Jasper, Jasper & Jasper
Talking about Jasper, having three Jaspers can often be confusing. Somehow we haven’t figured out a way to give each Jasper a proper nickname. Bart gave Jasper Rooduijn the nickname ‘Jappie’, which might have worked out were it not that by now he also calls me and Jasper van Orden ‘Jappie’. So that didn’t really work. I will admit though that it has gotten a little less confusing somehow. You just learn to live with it.
End of the year; new beginnings
Another highlight was the Rodesk Christmas Party, which had a small scope but was epicly enjoyable. Everyone was dressed a little more festive than usual (especially Bart, who had an awesome Christmas tie that played Jingle Bells if you pressed it). Tom and Laurens were responsible for the cooking, and they made a simple but delicious meal. Everyone got a nice Christmas present in the form of a book relevant to both their interests and their expertise. I got a book about algorithms featuring drawings of mice.
It was a nice moment recapping the year and the challenges the year brought with it. After Jasper van Orden’s small speech (he made it clear he hates long ones) dinner started and with it, the first beers of the evening (though certainly not the last). It was also Beau’s last day as an intern (her classes started earlier than mine), so it was nice to have her present as well.
The final weeks
Luckily I still had a month left. During this last month I got to work a lot on Kinderdijk, which I’m very proud of. I think it will turn out as one of the best websites Rodesk has ever made. That being said, there still is a lot of work to be done, but it will be very awesome.

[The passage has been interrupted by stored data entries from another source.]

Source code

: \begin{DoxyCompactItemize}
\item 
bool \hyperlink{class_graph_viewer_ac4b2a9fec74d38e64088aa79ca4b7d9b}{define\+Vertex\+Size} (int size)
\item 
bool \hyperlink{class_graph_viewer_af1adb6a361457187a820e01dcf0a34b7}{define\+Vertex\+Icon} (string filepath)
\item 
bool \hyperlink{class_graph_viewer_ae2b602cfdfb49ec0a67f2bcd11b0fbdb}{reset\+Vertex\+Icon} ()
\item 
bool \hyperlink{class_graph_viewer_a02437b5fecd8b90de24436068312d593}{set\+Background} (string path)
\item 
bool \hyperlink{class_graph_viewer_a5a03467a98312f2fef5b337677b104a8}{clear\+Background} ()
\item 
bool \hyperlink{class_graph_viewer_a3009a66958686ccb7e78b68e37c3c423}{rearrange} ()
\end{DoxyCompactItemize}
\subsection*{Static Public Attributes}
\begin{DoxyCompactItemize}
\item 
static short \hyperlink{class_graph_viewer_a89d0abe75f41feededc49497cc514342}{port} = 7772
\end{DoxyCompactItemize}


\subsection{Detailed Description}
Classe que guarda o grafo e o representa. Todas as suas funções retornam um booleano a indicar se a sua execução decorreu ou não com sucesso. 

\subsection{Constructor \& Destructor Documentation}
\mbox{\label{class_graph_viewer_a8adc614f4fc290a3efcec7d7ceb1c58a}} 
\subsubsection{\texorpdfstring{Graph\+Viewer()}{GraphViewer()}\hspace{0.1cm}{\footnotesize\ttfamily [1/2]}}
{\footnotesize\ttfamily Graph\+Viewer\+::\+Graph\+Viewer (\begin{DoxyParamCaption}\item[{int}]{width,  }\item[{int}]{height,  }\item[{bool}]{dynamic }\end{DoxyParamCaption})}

With Kinderdijk we’re trying to implement an agile approach, which requires a lot more communications between departments and the client. It’s challenging, and it doesn’t always work yet, but we’re getting there. These kinds of change are best implemented one step at a time.
The last day
And so my time here as an intern is coming to an end. I have learned a great deal and developed a great relationship with the people of Rodesk. My time here has assured me that the path I’m on as a developer is the path for me. While I’m a little sad that I’m leaving, I’m also very enthusiastic of what lies ahead. I have a lot of great things planned for the rest of my education! I certainly plan on coming back to the tribe once in a while on friday afternoons for beers and fun.